- ASSIGNMENT -
The answer should consist of each line from the data below that includes "header".

Dataset entries

__________

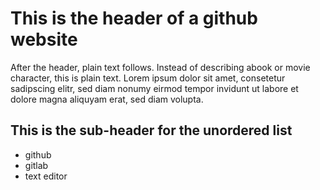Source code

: # This is the header of a github website
After the header, plain text follows. Instead of describing abook or movie character, this is plain text.
Lorem ipsum dolor sit amet, consetetur sadipscing elitr, sed diam nonumy eirmod tempor invidunt ut labore et dolore magna aliquyam erat, sed diam volupta.

## This is the sub-header for the unordered list
* github
* gitlab
* text editor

__________

- EXPECTED ANSWER -
: # This is the header of a github website
After the header, plain text follows. Instead of describing abook or movie character, this is plain text.
## This is the sub-header for the unordered list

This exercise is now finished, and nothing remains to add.